Where in the records does the word "options" appear? Copy each line that holds it.

*** Opening of The data ***

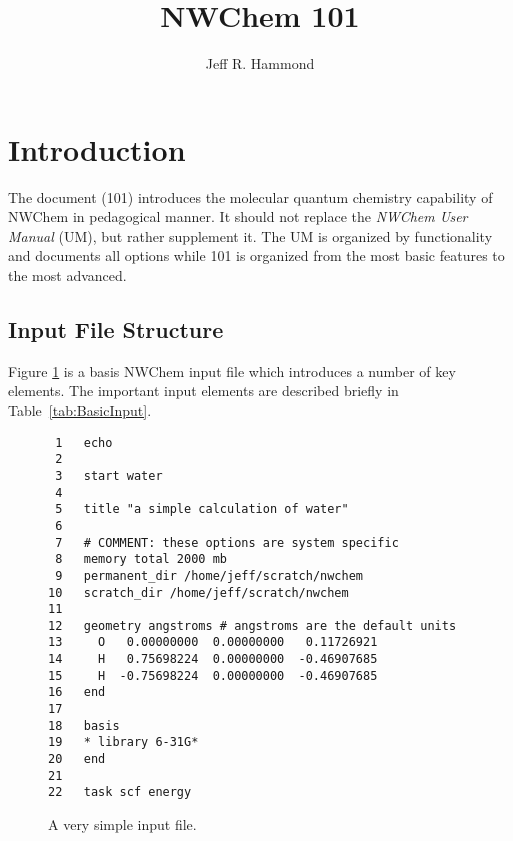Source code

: \documentclass[letterpaper,12pt]{article}
\title{NWChem 101}
\author{Jeff R. Hammond}
\begin{document}
\maketitle

\begin{abstract}

\end{abstract}

\section{Introduction}\label{sec:Introduction}

The document (101) introduces the molecular quantum chemistry capability of NWChem in pedagogical manner.  It should not replace the \textit{NWChem User Manual} (UM), but rather supplement it.  The UM is organized by functionality and documents all options while 101 is organized from the most basic features to the most advanced.

\subsection{Input File Structure}\label{sec:InputFileStructure}

Figure \ref{fig:WaterSimple} is a basis NWChem input file which introduces a number of key elements.  The important input elements are described briefly in Table~\ref{tab:BasicInput}.

\begin{figure}
    \caption{A very simple input file.}
    \label{fig:WaterSimple}
    \begin{verbatim}
 1   echo
 2
 3   start water
 4 
 5   title "a simple calculation of water"
 6
 7   # COMMENT: these options are system specific
 8   memory total 2000 mb
 9   permanent_dir /home/jeff/scratch/nwchem
10   scratch_dir /home/jeff/scratch/nwchem
11
12   geometry angstroms # angstroms are the default units
13     O   0.00000000  0.00000000   0.11726921
14     H   0.75698224  0.00000000  -0.46907685
15     H  -0.75698224  0.00000000  -0.46907685
16   end
17
18   basis
19   * library 6-31G*
20   end
21
22   task scf energy
    \end{verbatim}
\end{figure}
\end{document}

*** Close of The data ***

**Written answer:**
The document (101) introduces the molecular quantum chemistry capability of NWChem in pedagogical manner.  It should not replace the \textit{NWChem User Manual} (UM), but rather supplement it.  The UM is organized by functionality and documents all options while 101 is organized from the most basic features to the most advanced.
 7   # COMMENT: these options are system specific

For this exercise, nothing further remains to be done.